At the local Heritage Centre, there was a newspaper cutting on display saying:
THERE’S MORE TO KINTYRE THAN A DODGY SINGLE FROM AN EX-BEATLE
I was talking to Roger Clark, the English owner of the Craigard House Hotel which, until 1973, was the Craigard maternity hospital.
“Where are you from?” I asked.
“Watford,” he told me, “but I was born in Bushey.”
“Oh,” I said, “I live in Borehamwood.”
“You do?” Roger asked, taken aback. Watford is next to Borehamwood, separated only by Bushey.
I told Roger about the coincidences I blogged about in Edinburgh.
“Well,” he said, “Jung’s theory of synchronicity… these outrageous possibilities… billions to one… and they still keep happening. I know an English guy who owns a brewery on the Isle of Arran between here and the mainland. It’s a fairly remote island. For an Englishman to own a brewery over there is pretty remarkable. Pretty odd. After knowing him for a while, I asked where he was from and he told me he was from High Wycombe. But not originally, he said. Originally, I’m from Bushey. It turned out we were both born in the same lane – California Lane – in Bushey.”
The reason I was at the Craigard House Hotel was that I had been born there when it was the Craigard maternity hospital.
“About 1,500 of you have come back to see it,” Roger told me. “People who were born here.”
The building closed as a hospital in 1973, then it became two flats. By 1986, nobody could afford the flats, so the building lay empty for nine years, deteriorating quite quickly. It was deserted, nearly derelict. I know this, because Roger told me.
“Most of the windows in the first and second floors were broken by kids using pellet guns,” he said. “It was systematic.”
“Heavens,” I said. “It must have been awful. Damp, letting in rain. That’s a labour of love, restoring a big place like this.”
“Yes it was,” Roger replied. “Still is. “I bought it for £60,000 at an auction. But we turned it into a business and it now pays its own way. Thirteen bedrooms; we’re full all the time. The big room up there, which used to be the labour ward is £135 a night B&B. The old delivery room where you were born is £105 a night.”
“How long have you been here?” I asked.
“Twenty six years,” he replied. “I had a manufacturing company and I brought it here in 1986 to give it the best possible chance because of what I could see the British government were doing to industry.
“I made model aircraft for the world’s airlines, including British Airways. I employed 70-90 people here for 13 years before it finally went under in 1999. I made all the model Concordes for British Airways – anyone who had a flight in Concorde had one of these models given to him. I had a factory in Corby at that point. I’m a plastic technologist basically. I started my own company when I was 27 years old in Aylesbury, then moved it to Corby when the Corby steel business collapsed and then I moved it here to a remote location to give it the best possible chance. I believe things should be made in Britain, not China.

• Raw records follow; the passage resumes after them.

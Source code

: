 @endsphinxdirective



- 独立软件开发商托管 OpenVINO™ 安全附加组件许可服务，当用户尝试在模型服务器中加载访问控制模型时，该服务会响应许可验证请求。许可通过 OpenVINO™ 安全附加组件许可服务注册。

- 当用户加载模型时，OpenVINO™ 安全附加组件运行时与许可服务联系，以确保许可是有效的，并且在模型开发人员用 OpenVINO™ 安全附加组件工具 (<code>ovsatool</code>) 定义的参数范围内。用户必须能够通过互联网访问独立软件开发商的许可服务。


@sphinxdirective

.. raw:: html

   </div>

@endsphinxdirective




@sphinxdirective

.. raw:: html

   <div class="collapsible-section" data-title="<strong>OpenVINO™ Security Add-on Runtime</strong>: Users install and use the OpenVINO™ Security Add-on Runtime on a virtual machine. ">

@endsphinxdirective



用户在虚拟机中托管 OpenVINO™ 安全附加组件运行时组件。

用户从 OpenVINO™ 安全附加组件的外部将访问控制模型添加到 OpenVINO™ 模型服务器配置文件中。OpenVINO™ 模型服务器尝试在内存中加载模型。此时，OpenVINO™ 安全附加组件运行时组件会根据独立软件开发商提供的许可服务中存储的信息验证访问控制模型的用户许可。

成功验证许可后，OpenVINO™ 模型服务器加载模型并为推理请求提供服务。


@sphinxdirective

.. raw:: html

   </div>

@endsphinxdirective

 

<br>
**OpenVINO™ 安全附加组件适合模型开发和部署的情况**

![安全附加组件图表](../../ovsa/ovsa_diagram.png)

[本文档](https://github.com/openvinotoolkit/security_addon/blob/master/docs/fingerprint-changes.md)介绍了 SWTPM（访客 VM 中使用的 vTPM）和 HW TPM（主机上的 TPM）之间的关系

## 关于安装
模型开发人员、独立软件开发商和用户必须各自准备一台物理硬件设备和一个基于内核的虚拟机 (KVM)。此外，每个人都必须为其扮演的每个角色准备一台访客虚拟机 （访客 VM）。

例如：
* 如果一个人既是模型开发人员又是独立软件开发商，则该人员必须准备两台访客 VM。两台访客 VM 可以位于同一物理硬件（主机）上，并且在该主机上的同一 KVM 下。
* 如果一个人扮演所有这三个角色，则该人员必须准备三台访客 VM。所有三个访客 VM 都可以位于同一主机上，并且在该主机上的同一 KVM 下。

“In 1900,” he told me, “apparently Campbeltown had the highest per capita income of any town in the UK – that was from the herring fishing, farming, coal and above all whisky. There were 34 distilleries in the town but the heyday of those was around 1874/1875 when there were 25 and the town’s population was around the same as it is now: 6,000.”

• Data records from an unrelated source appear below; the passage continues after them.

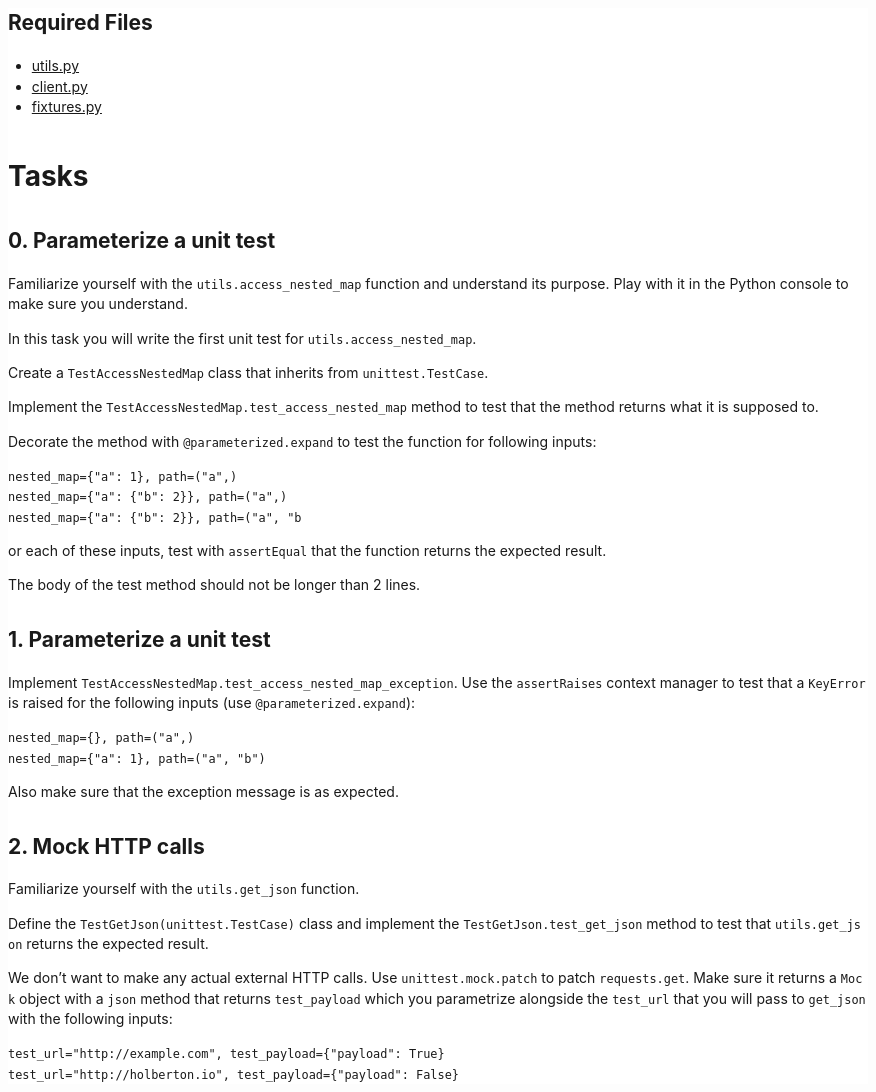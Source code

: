 ## Required Files
* [utils.py](./utils.py)
* [client.py](./client.py)
* [fixtures.py](./fixtures.py)

# Tasks
## 0. Parameterize a unit test
Familiarize yourself with the ```utils.access_nested_map``` function and understand its purpose. Play with it in the Python console to make sure you understand.

In this task you will write the first unit test for ```utils.access_nested_map```.

Create a ```TestAccessNestedMap``` class that inherits from ```unittest.TestCase```.

Implement the ```TestAccessNestedMap.test_access_nested_map``` method to test that the method returns what it is supposed to.

Decorate the method with ```@parameterized.expand``` to test the function for following inputs:

```
nested_map={"a": 1}, path=("a",)
nested_map={"a": {"b": 2}}, path=("a",)
nested_map={"a": {"b": 2}}, path=("a", "b
```

or each of these inputs, test with ```assertEqual``` that the function returns the expected result.

The body of the test method should not be longer than 2 lines.

## 1. Parameterize a unit test
Implement ```TestAccessNestedMap.test_access_nested_map_exception```. Use the ```assertRaises``` context manager to test that a ```KeyError``` is raised for the following inputs (use ```@parameterized.expand```):

```
nested_map={}, path=("a",)
nested_map={"a": 1}, path=("a", "b")
```

Also make sure that the exception message is as expected.

## 2. Mock HTTP calls
Familiarize yourself with the ```utils.get_json``` function.

Define the ```TestGetJson(unittest.TestCase)``` class and implement the ```TestGetJson.test_get_json``` method to test that ```utils.get_json``` returns the expected result.

We don’t want to make any actual external HTTP calls. Use ```unittest.mock.patch``` to patch ```requests.get```. Make sure it returns a ```Mock``` object with a ```json``` method that returns ```test_payload``` which you parametrize alongside the ```test_url``` that you will pass to ```get_json``` with the following inputs:

```
test_url="http://example.com", test_payload={"payload": True}
test_url="http://holberton.io", test_payload={"payload": False}
```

All the rooms at Roger’s hotel were occupied. The couple in the room in which I was born were in, but the couple in what used to be the delivery room were out, so Roger took me up and showed me the room.
It was… is… a big, airy room with a wide bay window looking out onto Campbeltown Loch – mis-named because it is really a bay not a loch.

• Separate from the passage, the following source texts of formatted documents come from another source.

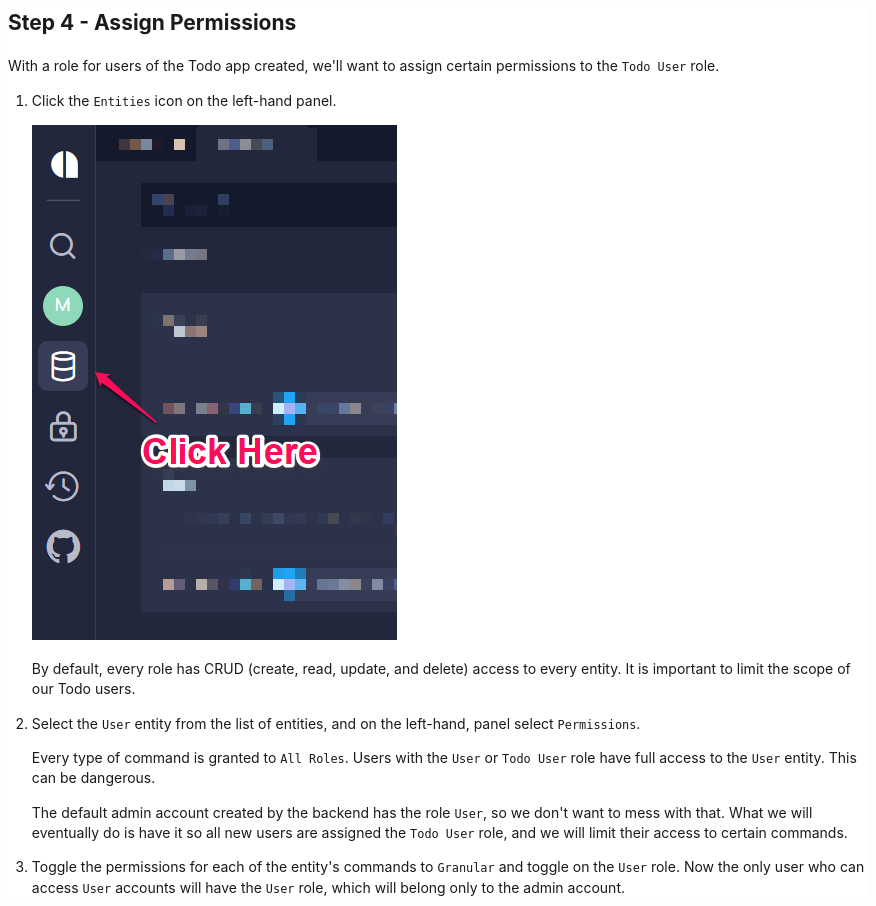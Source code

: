 
## Step 4 - Assign Permissions

   With a role for users of the Todo app created, we'll want to assign certain permissions to the `Todo User`  role.

1. Click the `Entities` icon on the left-hand panel.

   ![entities button](./assets/step-002-008.png)

   By default, every role has CRUD (create, read, update, and delete) access to every entity. It is important  to limit the scope of our Todo users.

2. Select the `User` entity from the list of entities, and on the left-hand, panel select `Permissions`.

   Every type of command is granted to `All Roles`. Users with the `User` or `Todo User` role have full access to the `User` entity. This can be dangerous.

   The default admin account created by the backend has the role `User`, so we don't want to mess with that. What we will eventually do is have it so all new users are assigned the `Todo User` role, and we will limit their access to certain commands.

3. Toggle the permissions for each of the entity's commands to `Granular` and toggle on the `User` role. Now the only user who can access `User` accounts will have the `User` role, which will belong only to the admin account.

“The women waiting to give birth,” Roger told me, “used to sit looking out at the water and the hills and the men on the fishing boats used to wave and toot their horns as they passed by.”
My father might have done that. Waved as he passed. He serviced the marine radar on the fishing boats. That’s why he was in Campbeltown; that’s why I was born there. I left when I was three; we moved to Aberdeen.
But, for some reason, I found it comforting that my mother had lain and sat in this big, airy room which way back then had six beds in it, waiting for me to arrive and she had, perhaps, waved to my father as he passed by in a boat on the waters.
The fishing fleet has long gone. The pier at Campbeltown has workmen and construction work on it. Roger has just bought an 8-ton digger for £9,000 on eBay but his plastic planes will live on beyond us all.